* **Required action**: Here are the records. Write out exactly the lines between the one holding "Software Carpentry" and the one holding "the instructions and the videoconferencing", inclusive.

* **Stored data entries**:

========================

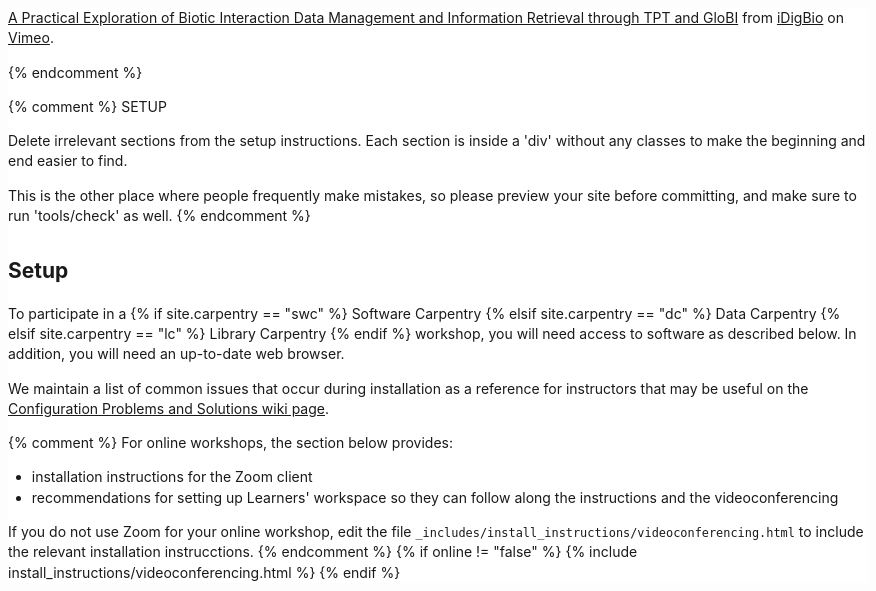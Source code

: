 <iframe src="https://player.vimeo.com/video/546669878" width="640" height="360" frameborder="0" allow="autoplay; fullscreen; picture-in-picture" allowfullscreen></iframe>
<p><a href="https://vimeo.com/546669878">A Practical Exploration of Biotic Interaction Data Management and Information Retrieval through TPT and GloBI</a> from <a href="https://vimeo.com/idigbio">iDigBio</a> on <a href="https://vimeo.com">Vimeo</a>.</p>
{% endcomment %}

{% comment %}
SETUP

Delete irrelevant sections from the setup instructions.  Each
section is inside a 'div' without any classes to make the beginning
and end easier to find.

This is the other place where people frequently make mistakes, so
please preview your site before committing, and make sure to run
'tools/check' as well.
{% endcomment %}

<h2 id="setup">Setup</h2>

<p>
  To participate in a
  {% if site.carpentry == "swc" %}
  Software Carpentry
  {% elsif site.carpentry == "dc" %}
  Data Carpentry
  {% elsif site.carpentry == "lc" %}
  Library Carpentry
  {% endif %}
  workshop,
  you will need access to software as described below.
  In addition, you will need an up-to-date web browser.
</p>
<p>
  We maintain a list of common issues that occur during installation as a reference for instructors
  that may be useful on the
  <a href = "{{site.swc_github}}/workshop-template/wiki/Configuration-Problems-and-Solutions">Configuration Problems and Solutions wiki page</a>.
</p>

{% comment %}
For online workshops, the section below provides:
- installation instructions for the Zoom client
- recommendations for setting up Learners' workspace so they can follow along
  the instructions and the videoconferencing

If you do not use Zoom for your online workshop, edit the file
`_includes/install_instructions/videoconferencing.html`
to include the relevant installation instrucctions.
{% endcomment %}
{% if online != "false" %}
{% include install_instructions/videoconferencing.html %}
{% endif %}
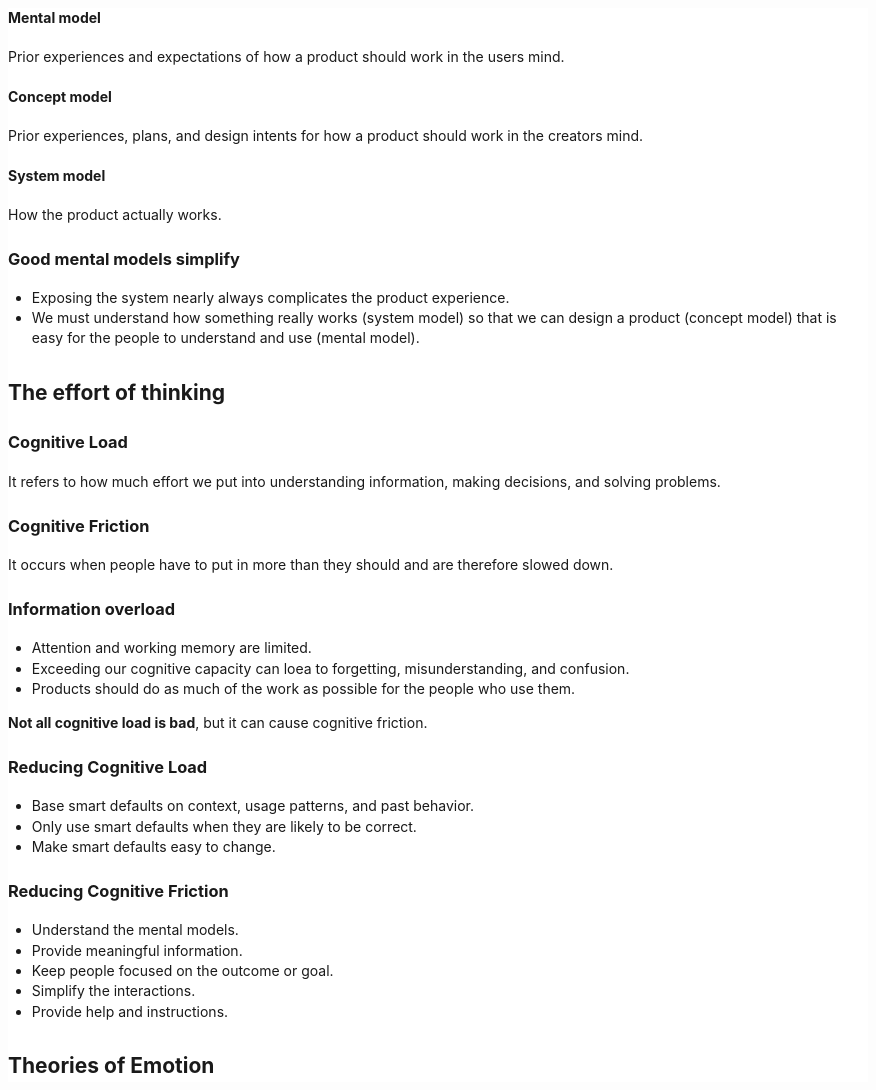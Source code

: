 #### Mental model

Prior experiences and expectations of how a product should work in the users mind.

#### Concept model

Prior experiences, plans, and design intents for how a product should work in the creators mind.

#### System model

How the product actually works.

### Good mental models simplify

* Exposing the system nearly always complicates the product experience.
* We must understand how something really works (system model) so that we can design a product (concept model) that is easy for the people to understand and use (mental model).

## The effort of thinking

### Cognitive Load

It refers to how much effort we put into understanding information, making decisions, and solving problems.

### Cognitive Friction

It occurs when people have to put in more than they should and are therefore slowed down.

### Information overload

* Attention and working memory are limited.
* Exceeding our cognitive capacity can loea to forgetting, misunderstanding, and confusion.
* Products should do as much of the work as possible for the people who use them.

**Not all cognitive load is bad**, but it can cause cognitive friction.

### Reducing Cognitive Load

* Base smart defaults on context, usage patterns, and past behavior.
* Only use smart defaults when they are likely to be correct.
* Make smart defaults easy to change.

### Reducing Cognitive Friction

* Understand the mental models.
* Provide meaningful information.
* Keep people focused on the outcome or goal.
* Simplify the interactions.
* Provide help and instructions.

## Theories of Emotion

========================

* **Task response**:
  Software Carpentry
  {% elsif site.carpentry == "dc" %}
  Data Carpentry
  {% elsif site.carpentry == "lc" %}
  Library Carpentry
  {% endif %}
  workshop,
  you will need access to software as described below.
  In addition, you will need an up-to-date web browser.
</p>
<p>
  We maintain a list of common issues that occur during installation as a reference for instructors
  that may be useful on the
  <a href = "{{site.swc_github}}/workshop-template/wiki/Configuration-Problems-and-Solutions">Configuration Problems and Solutions wiki page</a>.
</p>

{% comment %}
For online workshops, the section below provides:
- installation instructions for the Zoom client
- recommendations for setting up Learners' workspace so they can follow along
  the instructions and the videoconferencing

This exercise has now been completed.